▸ **What needs to be done**: Would you please return the lines of the entries below starting at the line that has "[Sams Teach Yourself jQuery" and ending at the line that has "[Microsoft Windows Server", both included, exactly as they are?

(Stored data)
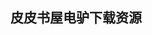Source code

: ## 皮皮书屋电驴下载资源 

[Facts and Fallacies of Software Engineering.chm]: (ed2k://|file|Facts%20and%20Fallacies%20of%20Software%20Engineering.chm|363758|8c55bc99b0a99d9e76a3e7a43eb96a2c|h=codf36ybbvnjlzwode5t6tmc42bfw6j4|/)

[Microsoft SQL Server 2012 High-Performance T-SQL Using Window Functions.pdf]: (ed2k://|file|Microsoft%20SQL%20Server%202012%20High-Performance%20T-SQL%20Using%20Window%20Functions.pdf|3771864|4bf3c154e7d97ea0dd955e6f123bfde5|h=xrepjjwp3jcq2cti7jeexhsvxuiyltzj|/)

[ZigBee无线网络技术入门与实战.pdf]: (ed2k://|file|ZigBee%E6%97%A0%E7%BA%BF%E7%BD%91%E7%BB%9C%E6%8A%80%E6%9C%AF%E5%85%A5%E9%97%A8%E4%B8%8E%E5%AE%9E%E6%88%98.pdf|29389668|e66aeac61812ee617b478d99868ae5ff|h=ukpnobrhjmly2lv5q6sf4f6xbgus5j5e|/)

[Windows NT File System Internals.pdf]: (ed2k://|file|Windows%20NT%20File%20System%20Internals.pdf|15896792|26fc2e3d446cec64fc6230fc74c9b9d2|h=sfo7qzmgarhdqck4grwb7yffeg2ywx4x|/)

[Object-oriented Programmierung with ANSI-C.pdf]: (ed2k://|file|Object-oriented%20Programmierung%20with%20ANSI-C.pdf|1233066|69df285c0bff4fe2f85e4d8b9f25c1f3|h=b6fvoqy6ggnd4cj6punc6nhohbq74okc|/)

[MCTS 70-448 Microsoft SQL Server 2008 Business Intelligence Development and Maintenance.pdf]: (ed2k://|file|MCTS%2070-448%20Microsoft%20SQL%20Server%202008%20Business%20Intelligence%20Development%20and%20Maintenance.pdf|7906088|82b1fe75a2101c4d7ad8311619fb4c9b|h=wdy7p2gkh26rdkcc4ummvhhsafbyhy5q|/)

[VMware VI3 Implementation and Administration.pdf]: (ed2k://|file|VMware%20VI3%20Implementation%20and%20Administration.pdf|17216779|1791fc6566b33876a15e9569cf23cce1|h=345mcdklxupb2utmwraugnvx6czuvbhb|/)

[Eclipse IDE Pocket Guide.chm]: (ed2k://|file|Eclipse%20IDE%20Pocket%20Guide.chm|361803|b90a7da8ad7f7dc58340d0bc1fed27e9|h=2wsnafkoi7tqmthcttuaqk7qiduuc2wr|/)

[Handbook of Web Log Analysis.pdf]: (ed2k://|file|Handbook%20of%20Web%20Log%20Analysis.pdf|14160680|93665d4cb48855f823db93ee69cbc692|h=jcikrvqpy7ded2bhhoc6ehk7urosswjh|/)

[Pragmatic Programmer, The_ From Journeyman to Master.chm]: (ed2k://|file|Pragmatic%20Programmer%2C%20The_%20From%20Journeyman%20to%20Master.chm|950148|09e61f1b6fc35c49ff2602d4777df061|h=2uaqg2fdo636nlcs7zui3nihku2hzf42|/)

[Ubuntu Server最佳方案（二）.pdf]: (ed2k://|file|Ubuntu%20Server%E6%9C%80%E4%BD%B3%E6%96%B9%E6%A1%88%EF%BC%88%E4%BA%8C%EF%BC%89.pdf|29395598|c3b1ae37766b39f531c16ce4b5595ea9|h=izsdzpa6jn7dikiipmjhqsnkdslwlkq3|/)

[Photoshop CS5_ Top 100 Simplified Tips and Tricks (2010).pdf]: (ed2k://|file|Photoshop%20CS5_%20Top%20100%20Simplified%20Tips%20and%20Tricks%20%282010%29.pdf|28836881|970ae4b757ecb6ae5194f9b22e3106d2|h=r7xpwlyouz4oa5j5al4l2qxji5o5uke7|/)

[项目自动化之道.pdf]: (ed2k://|file|%E9%A1%B9%E7%9B%AE%E8%87%AA%E5%8A%A8%E5%8C%96%E4%B9%8B%E9%81%93.pdf|10122231|0477c2b30ddec20be4668c935be92aba|h=7kotrioviv72jq3xrpdgux6uwcawekdg|/)

[Calculus Made Easy.pdf]: (ed2k://|file|Calculus%20Made%20Easy.pdf|17283051|f9b9fec7ce288e964ad1254f65f2f716|h=b33zwmg6szwr2uojtw5ola5pjx32tb6c|/)

[Programming Languages.pdf]: (ed2k://|file|Programming%20Languages.pdf|6286413|b78d856af2fbb4de19c2a2fe646c9516|h=xqdtbtajryxq4rsoohdp2vdmxvfxqfgz|/)

[The Little MLer (EPUB).pdf]: (ed2k://|file|The%20Little%20MLer%20%28EPUB%29.pdf|14087704|3e5bf55b3b8c6a2320aa6e0a3e554e74|h=ev2j6lxwi2dllu6f4sfuxaacbdhaavv6|/)

[ANSI Common LISP.pdf]: (ed2k://|file|ANSI%20Common%20LISP.pdf|6133645|fefb3a5c361a0c1b724d4bd49c22b0b5|h=nmptac66baw5cjbt37y27likjlrmpgya|/)

[Pro ADO.NET Data Services_ Working with RESTful Data.pdf]: (ed2k://|file|Pro%20ADO.NET%20Data%20Services_%20Working%20with%20RESTful%20Data.pdf|3769823|e30e94de663b58819e625d671f20fe90|h=rasftvocwmm4n67tsr47e6xi2p6fjc43|/)

[AdvancED Flex 4.pdf]: (ed2k://|file|AdvancED%20Flex%204.pdf|14281140|b73d0a8f48aeeab8da856a38ec5d539d|h=ewjatlcowyc6mv7cblh2jnlk5h7ddbm7|/)

[InDesign CS5 For Dummies.pdf]: (ed2k://|file|InDesign%20CS5%20For%20Dummies.pdf|9976720|54f659ff4411b65cce8104c0259799e5|h=vy7afkh2jjwepzwcbadzgcvtgueoshdn|/)

[PDF Explained.pdf]: (ed2k://|file|PDF%20Explained.pdf|6306982|80029da11abc98fc392853f3c64e7bf2|h=cmmyg6npekvmqyqxdlbkoiqgqr2sn2at|/)

[VIM用户手册中文版.pdf]: (ed2k://|file|VIM%E7%94%A8%E6%88%B7%E6%89%8B%E5%86%8C%E4%B8%AD%E6%96%87%E7%89%88.pdf|2341712|5019e2544c1d7dcba17e5f60289dea25|h=rbofvka25nwfne2yzdd76ukbjjfdize7|/)

[Learning Flex 4_ Getting Up to Speed with Rich Internet Application Design and Development.pdf]: (ed2k://|file|Learning%20Flex%204_%20Getting%20Up%20to%20Speed%20with%20Rich%20Internet%20Application%20Design%20and%20Development.pdf|6863381|bcea14e5ca1451b525e4b78f4db88057|h=wwxe2zhknjeozybbwpgr64ujayrtkzyt|/)

[Principal Component Analysis.pdf]: (ed2k://|file|Principal%20Component%20Analysis.pdf|3315850|c325120fdfccc587022dd7427d1114fa|h=rmt334lib5yrqih4wdwqxqa2ganar34a|/)

[PHP and MySQL by Example.pdf]: (ed2k://|file|PHP%20and%20MySQL%20by%20Example.pdf|22729477|5e28a0ca794121d84bb1bc2c1d0bf45d|h=2kfkjcwg4x4fz7v6oaacrmrlml5ppt3l|/)

[RESTful Web Services Cookbook.pdf]: (ed2k://|file|RESTful%20Web%20Services%20Cookbook.pdf|2504908|4ac8e9c7cb5e1e41854971628123626b|h=4ocluj5spfrxsr7oqxpotcxjsujqniur|/)

[Sexy Web Design_ Creating Interfaces that Work.pdf]: (ed2k://|file|Sexy%20Web%20Design_%20Creating%20Interfaces%20that%20Work.pdf|72918114|b750bec4aafd9960f8192bfa9ef0f7f4|h=lg7j7z2mwh6y363zuvkyeefy7l7pjajo|/)

[Doctrine ORM for PHP.pdf]: (ed2k://|file|Doctrine%20ORM%20for%20PHP.pdf|2381511|931dccdd36f638e579a346d62b76b5ec|h=6mzduimnc7v3kq26blskesffqwgvviog|/)

[操作系统-内核与设计原理(第四版).pdf]: (ed2k://|file|%E6%93%8D%E4%BD%9C%E7%B3%BB%E7%BB%9F-%E5%86%85%E6%A0%B8%E4%B8%8E%E8%AE%BE%E8%AE%A1%E5%8E%9F%E7%90%86%28%E7%AC%AC%E5%9B%9B%E7%89%88%29.pdf|17121744|8cbd13d2ecbb0e43cc6bc97b04d2f419|h=npl3yayffmpmzjpzge4w5ymsslostufe|/)

[ISA System Architecture (3rd Edition).pdf]: (ed2k://|file|ISA%20System%20Architecture%20%283rd%20Edition%29.pdf|22546644|9ceb8278bd8f3e8ccf4860ced15164f7|h=kjdvf7zsq3sxlgg3bxhtukolfnwtb4uy|/)

[Expert Shell Scripting.pdf]: (ed2k://|file|Expert%20Shell%20Scripting.pdf|1473684|2399636b7f83546df83478a38056db1b|h=qrxcewixpx4mwmfg2e5vlblnopr3dx62|/)

[Getting the Hang of Web Typography.pdf]: (ed2k://|file|Getting%20the%20Hang%20of%20Web%20Typography.pdf|13906742|dcf1a96b625827a6ba600de4ece5a31d|h=hi65d7thyv5prmkdnhhlec3qhlvmy2au|/)

[JIRA 4 Essentials.pdf]: (ed2k://|file|JIRA%204%20Essentials.pdf|5831081|9d3e24278031a3bbbf29cd7b0112eb16|h=tagyfnez6u6jmkntcq2dgygdvhj4iyc4|/)

[不确定性人工智能.pdf]: (ed2k://|file|%E4%B8%8D%E7%A1%AE%E5%AE%9A%E6%80%A7%E4%BA%BA%E5%B7%A5%E6%99%BA%E8%83%BD.pdf|28720575|e46a401d23f504ffc8cec8f51e4dd9cd|h=6em472d2baaejsbqsppnjervavkrecbf|/)

[Modern Operating Systems 3rd edition(单面版).pdf]: (ed2k://|file|Modern%20Operating%20Systems%203rd%20edition%28%E5%8D%95%E9%9D%A2%E7%89%88%29.pdf|7521818|bb8308baf5adffff1fdd32eed3f170ed|h=bio2yftwpwlscq7rsz3bvjdhvbpeugof|/)

[My New iPad.pdf]: (ed2k://|file|My%20New%20iPad.pdf|47149279|382f8330302ecdd579c913d37721d009|h=5ddnl6h5xld34n6odgijk4smjxmhjhkz|/)

[css 3.0 参考手册.chm]: (ed2k://|file|css%203.0%20%E5%8F%82%E8%80%83%E6%89%8B%E5%86%8C.chm|389660|9dc4d3bbb83438cefbffe7e9ceabe554|h=3beha5rxnf6emwwloeh54pal3vu2euzf|/)

[Information Computing and Applications.pdf]: (ed2k://|file|Information%20Computing%20and%20Applications.pdf|8808572|905e121fd09013781d76505b89b7a70a|h=edldw6kkpvf7hgshnvip3tqlc5hkuico|/)

[Play Framework Cookbook.pdf]: (ed2k://|file|Play%20Framework%20Cookbook.pdf|2028879|b4590f8725ff51e2063a613d4ff9c0cd|h=adh6yddidi4ncybjr3krnnxc6xrmdar4|/)

[Improving Web Application Security_ Threats and Countermeasures.chm]: (ed2k://|file|Improving%20Web%20Application%20Security_%20Threats%20and%20Countermeasures.chm|6440160|a1eeee61e5c56d4edd8a2098006e1778|h=64jgm74r4f6drezt2wq4hvrffrc7gskc|/)

[Programming Groovy 2_ Dynamic Productivity for the Java Developer.pdf]: (ed2k://|file|Programming%20Groovy%202_%20Dynamic%20Productivity%20for%20the%20Java%20Developer.pdf|9313225|a4ca229a86591c8e642aad3d54f97517|h=32mn6vrsgsyax4ybamrn4bcisvomafnd|/)

[深入浅出MySQL  第2部分(文件超过50M,分2部分).pdf]: (ed2k://|file|%E6%B7%B1%E5%85%A5%E6%B5%85%E5%87%BAMySQL%20%20%E7%AC%AC2%E9%83%A8%E5%88%86%28%E6%96%87%E4%BB%B6%E8%B6%85%E8%BF%8750M%2C%E5%88%862%E9%83%A8%E5%88%86%29.pdf|51861925|3b9da7e7e40f00424aec0f5530361fac|h=gsqjdlmxjkpm3cooxcn64cuyw3jqaudl|/)

[Relational and XML Data Exchange.pdf]: (ed2k://|file|Relational%20and%20XML%20Data%20Exchange.pdf|850850|cc25c931a1e718a1d1e9fd0de871f72a|h=qoxtgr4nrmn4qunrcbnfqd7rkl4vjcdu|/)

[Evernote超效率数位笔记术.pdf]: (ed2k://|file|Evernote%E8%B6%85%E6%95%88%E7%8E%87%E6%95%B0%E4%BD%8D%E7%AC%94%E8%AE%B0%E6%9C%AF.pdf|26100017|468704a9f7ab738bbe8e339834c8236f|h=3cef3cfqdxqameqcsj4uahrwnek33tet|/)

[A Brief History of Computing, Second Edition.pdf]: (ed2k://|file|A%20Brief%20History%20of%20Computing%2C%20Second%20Edition.pdf|4839888|bf470c3139ca656f08581ec586417143|h=repepj3bnisf66j463mwwajcczbrtxrb|/)

[代码阅读方法和实践.pdf]: (ed2k://|file|%E4%BB%A3%E7%A0%81%E9%98%85%E8%AF%BB%E6%96%B9%E6%B3%95%E5%92%8C%E5%AE%9E%E8%B7%B5.pdf|40287221|41e4122c65a84dc1913c63aa65aa4fb9|h=fxqfonk3npap6sptv2amekabc3v5qlbg|/)

[Microsoft Outlook for Mac 2011 Step by Step.pdf]: (ed2k://|file|Microsoft%20Outlook%20for%20Mac%202011%20Step%20by%20Step.pdf|50571633|10fb6716b3f1dad63faeb210d5eb26be|h=quq3ybovlbyig2hxoijxorz4ioah3w7h|/)

[The Quick Python Book, Second Edition.pdf]: (ed2k://|file|The%20Quick%20Python%20Book%2C%20Second%20Edition.pdf|4625966|3a5ba21b688f7c1e5fb9880de2c0acc7|h=xiltpnoheksh527px7ogcznofpz4dchl|/)

[使用Perl实现系统管理自动化(第二版)(ZIP卷1).pdf]: (ed2k://|file|%E4%BD%BF%E7%94%A8Perl%E5%AE%9E%E7%8E%B0%E7%B3%BB%E7%BB%9F%E7%AE%A1%E7%90%86%E8%87%AA%E5%8A%A8%E5%8C%96%28%E7%AC%AC%E4%BA%8C%E7%89%88%29%28ZIP%E5%8D%B71%29.pdf|48234496|2a06da1e7e246a74e6b6b43f7e5486fc|h=vywgdo2w6tyravuwejwl5di7i2wcqecg|/)

[Bootstrap Responsive Web Development.pdf]: (ed2k://|file|Bootstrap%20Responsive%20Web%20Development.pdf|13388951|7941ab86817ab7dee5a5746760e4ff7a|h=chy4rn4emtclavsdmjex43t3nalj52eg|/)

[Mobile Development with C#.pdf]: (ed2k://|file|Mobile%20Development%20with%20C%23.pdf|6117232|2d411cb9adad50404c26d508e3203d4c|h=dskvttay5lur2rlu2lz66pradzdps6ep|/)

[Learn Excel 2011 for Mac.pdf]: (ed2k://|file|Learn%20Excel%202011%20for%20Mac.pdf|24498328|0e104e16312175c0c4a8d0a64f2b5c16|h=cglt5a2jas6dpfmc5x662mppehzbgotn|/)

[Microsoft Visual Studio Tips.chm]: (ed2k://|file|Microsoft%20Visual%20Studio%20Tips.chm|11713971|5ee07945b818e7302667825bb1095f27|h=z2h5my64tdtxhioz6z7irghuwffn3ujp|/)

[AsteriskNOW.pdf]: (ed2k://|file|AsteriskNOW.pdf|9037761|125ec31cdf24cbda986110cfd7730449|h=6dovaprurlrybgmyxpltrlbqndj72n2w|/)

[System Center 2012 Configuration Manager Unleashed (2个压缩文件的第一个).pdf]: (ed2k://|file|System%20Center%202012%20Configuration%20Manager%20Unleashed%20%282%E4%B8%AA%E5%8E%8B%E7%BC%A9%E6%96%87%E4%BB%B6%E7%9A%84%E7%AC%AC%E4%B8%80%E4%B8%AA%29.pdf|40000000|a892afc532637fc68021f8c2295f6de4|h=4axkc4r4b7f2cu6hrdvgsz6yah6ygqrv|/)

[Project management _ a systems approach to planning, scheduling, and conrolling10th edition.pdf]: (ed2k://|file|Project%20management%20_%20a%20systems%20approach%20to%20planning%2C%20scheduling%2C%20and%20conrolling10th%20edition.pdf|6450933|5b5cc6309706daed5b21cfd2f8ba7c3c|h=r4ipowihrte2xqt43k6nhvvyukebqskf|/)

[Infinity Science – Software Engineering and Testing.pdf]: (ed2k://|file|Infinity%20Science%20%E2%80%93%20Software%20Engineering%20and%20Testing.pdf|12185915|f9931b9ac3180fd90323e8be4d6e177f|h=gctat3gbwb3qmjnvnqtuwo5vsmyxdsuh|/)

[Ruby Pocket Reference.pdf]: (ed2k://|file|Ruby%20Pocket%20Reference.pdf|3728826|e3856cbf9c54e15311ea5537caa4babd|h=qcaurr5cdwuheu4awn6mllw6vsahnzkg|/)

[Practical Object-Oriented Design in Ruby (WE PDF).pdf]: (ed2k://|file|Practical%20Object-Oriented%20Design%20in%20Ruby%20%28WE%20PDF%29.pdf|1375030|eb00431aa3958b66d58f26cc1a482ed9|h=jujshwnsbtf4ytfdlk7qvttcrfvtqdnq|/)

[Optimizing Network Performance with Content Switching_ Server, Firewall and Cache Load Balancing.chm]: (ed2k://|file|Optimizing%20Network%20Performance%20with%20Content%20Switching_%20Server%2C%20Firewall%20and%20Cache%20Load%20Balancing.chm|3021344|f8082250a721737021bbd7e959292e2f|h=2234b3yrjuikvjcvyrcs7xqibmpx7x5g|/)

[Sams Teach Yourself jQuery Mobile in 24 Hours.pdf]: (ed2k://|file|Sams%20Teach%20Yourself%20jQuery%20Mobile%20in%2024%20Hours.pdf|17417627|b0826efc58ce8b4404522de561a5e5c7|h=7dqnmibghdoe6z4ddicmwltztihvxqjl|/)

[Statistics for High-dimensional Data.pdf]: (ed2k://|file|Statistics%20for%20High-dimensional%20Data.pdf|5806974|11db11b0208ce443511df6db202a5faf|h=jryr5eya2z73ew5qotxybhojkrdtivfx|/)

[P2P网络技术原理与C++开发案例.pdf]: (ed2k://|file|P2P%E7%BD%91%E7%BB%9C%E6%8A%80%E6%9C%AF%E5%8E%9F%E7%90%86%E4%B8%8EC%2B%2B%E5%BC%80%E5%8F%91%E6%A1%88%E4%BE%8B.pdf|51050471|38e59c10503a419d30a4c6a45e1c564b|h=xlhokxocnw5ttcwamtkuqlsmp6mujz2g|/)

[The Productive Programmer.pdf]: (ed2k://|file|The%20Productive%20Programmer.pdf|4560561|8ce3e9af91b637a048bcd3de66771e06|h=in7andfdoeyuj7rmp62yzyyhiekwzgiv|/)

[OSGI实战.pdf]: (ed2k://|file|OSGI%E5%AE%9E%E6%88%98.pdf|1928517|eecb3d45edc338f190af420c98c8975e|h=hdsw2fkvdoi24ygkfubdxc5ryqvan5jm|/)

[Animating with Stop Motion Pro.pdf]: (ed2k://|file|Animating%20with%20Stop%20Motion%20Pro.pdf|16936325|748e2e6e972abfbed80b1828d7809a8f|h=x34nk7fr5jc2zuguhvdvf3vn6acsaotc|/)

[iOS Programming_ The Big Nerd Ranch Guide (4th Edition).pdf]: (ed2k://|file|iOS%20Programming_%20The%20Big%20Nerd%20Ranch%20Guide%20%284th%20Edition%29.pdf|10278923|3954c5def4484f63aef60ef4c068527e|h=ly7karj4gcssxl5etdpu3mujbnv4dixk|/)

[Microsoft Windows Server 2008 Administration.pdf]: (ed2k://|file|Microsoft%20Windows%20Server%202008%20Administration.pdf|15773975|0f2f34aec9851e27734a8f73aeda111a|h=clhl53tw362eyuvzvvctzd67yipatm57|/)

[C in a Nutshell (canonical PDF).pdf]: (ed2k://|file|C%20in%20a%20Nutshell%20%28canonical%20PDF%29.pdf|7429843|4d9ffc6279301512f5c7ce64fef97dea|h=6dehbkjkxrde2vb7ktkqmumfhcw5hcpb|/)

[Java 7 Concurrency Cookbook.pdf]: (ed2k://|file|Java%207%20Concurrency%20Cookbook.pdf|2504062|092638635841f5463e4dfbc5086babe4|h=yoysiiik7rwxh7copzkgge525zht7tcs|/)

[Harry Potter and the goblet of fire.pdf]: (ed2k://|file|Harry%20Potter%20and%20the%20goblet%20of%20fire.pdf|6136686|53ac99bbb7070a06119e941983297387|h=6dv7qwcgif3tkazuvsczxbbzgguutmem|/)

[The Death of the Internet.pdf]: (ed2k://|file|The%20Death%20of%20the%20Internet.pdf|3524002|071930a7473141820f1d1c9e53c7420d|h=wnqzh4b37xpkkmroa6tdwfnw2dodioo3|/)

[HTML5_ The Missing Manual.pdf]: (ed2k://|file|HTML5_%20The%20Missing%20Manual.pdf|20971178|47f4c187518f423edeceaabb9eae24ef|h=bjx3x6v2niy5thlsfeq5t4b7fditvhzc|/)

[A Practical Guide to Linux Commands, Editors, and Shell Programming.pdf]: (ed2k://|file|A%20Practical%20Guide%20to%20Linux%20Commands%2C%20Editors%2C%20and%20Shell%20Programming.pdf|5423067|5ac1dd8608ff0561e41831b75fc38d7b|h=sxd2uizijkwomgoou55hwd7h3rloa7yn|/)

[Customizing the Microsoft .NET Framework Common Language Runtime.chm]: (ed2k://|file|Customizing%20the%20Microsoft%20.NET%20Framework%20Common%20Language%20Runtime.chm|6322668|02eb44e801e37e4f9ebb638b419fa791|h=5bzrlcxh6yrdhexp5g7hjmrtl5gmrblu|/)

[Sams Teach Yourself Microsoft Windows 7 in 10 Minutes.pdf]: (ed2k://|file|Sams%20Teach%20Yourself%20Microsoft%20Windows%207%20in%2010%20Minutes.pdf|18138043|a9764694a3df5024292b23fc711b3475|h=t6o3vh52knpvoia5jzjqe22ielitilox|/)

[Experience Design.pdf]: (ed2k://|file|Experience%20Design.pdf|9396316|e8ddb3c5cfb2eb4df355bf3d410e862a|h=wy3i2j67tzosu5jzuytqblmajwbcrgye|/)

[Virtualization and Forensics_ A Digital Forensic Investigator’s Guide to Virtual Environments.pdf]: (ed2k://|file|Virtualization%20and%20Forensics_%20A%20Digital%20Forensic%20Investigator%E2%80%99s%20Guide%20to%20Virtual%20Environments.pdf|18037871|2dbbb96761c73b56201614f61dba433d|h=m7ntdvcdzj7s5ax4y67qzxss7s7ndbfo|/)

[Visual C# 2008 Step by step.pdf]: (ed2k://|file|Visual%20C%23%202008%20Step%20by%20step.pdf|13957715|5596648707c2c2e198053ff1be945ebf|h=x2jwbx73yx4dktsb5zcwp2mbvnanumed|/)

[Head First iPhone Development.pdf]: (ed2k://|file|Head%20First%20iPhone%20Development.pdf|16439014|97520e020ce9a5afbcfba2ffaa77eeef|h=vdblts4snxhf3pxbjygf72bazyjojpnr|/)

▸ **Task response**:
[Sams Teach Yourself jQuery Mobile in 24 Hours.pdf]: (ed2k://|file|Sams%20Teach%20Yourself%20jQuery%20Mobile%20in%2024%20Hours.pdf|17417627|b0826efc58ce8b4404522de561a5e5c7|h=7dqnmibghdoe6z4ddicmwltztihvxqjl|/)

[Statistics for High-dimensional Data.pdf]: (ed2k://|file|Statistics%20for%20High-dimensional%20Data.pdf|5806974|11db11b0208ce443511df6db202a5faf|h=jryr5eya2z73ew5qotxybhojkrdtivfx|/)

[P2P网络技术原理与C++开发案例.pdf]: (ed2k://|file|P2P%E7%BD%91%E7%BB%9C%E6%8A%80%E6%9C%AF%E5%8E%9F%E7%90%86%E4%B8%8EC%2B%2B%E5%BC%80%E5%8F%91%E6%A1%88%E4%BE%8B.pdf|51050471|38e59c10503a419d30a4c6a45e1c564b|h=xlhokxocnw5ttcwamtkuqlsmp6mujz2g|/)

[The Productive Programmer.pdf]: (ed2k://|file|The%20Productive%20Programmer.pdf|4560561|8ce3e9af91b637a048bcd3de66771e06|h=in7andfdoeyuj7rmp62yzyyhiekwzgiv|/)

[OSGI实战.pdf]: (ed2k://|file|OSGI%E5%AE%9E%E6%88%98.pdf|1928517|eecb3d45edc338f190af420c98c8975e|h=hdsw2fkvdoi24ygkfubdxc5ryqvan5jm|/)

[Animating with Stop Motion Pro.pdf]: (ed2k://|file|Animating%20with%20Stop%20Motion%20Pro.pdf|16936325|748e2e6e972abfbed80b1828d7809a8f|h=x34nk7fr5jc2zuguhvdvf3vn6acsaotc|/)

[iOS Programming_ The Big Nerd Ranch Guide (4th Edition).pdf]: (ed2k://|file|iOS%20Programming_%20The%20Big%20Nerd%20Ranch%20Guide%20%284th%20Edition%29.pdf|10278923|3954c5def4484f63aef60ef4c068527e|h=ly7karj4gcssxl5etdpu3mujbnv4dixk|/)

[Microsoft Windows Server 2008 Administration.pdf]: (ed2k://|file|Microsoft%20Windows%20Server%202008%20Administration.pdf|15773975|0f2f34aec9851e27734a8f73aeda111a|h=clhl53tw362eyuvzvvctzd67yipatm57|/)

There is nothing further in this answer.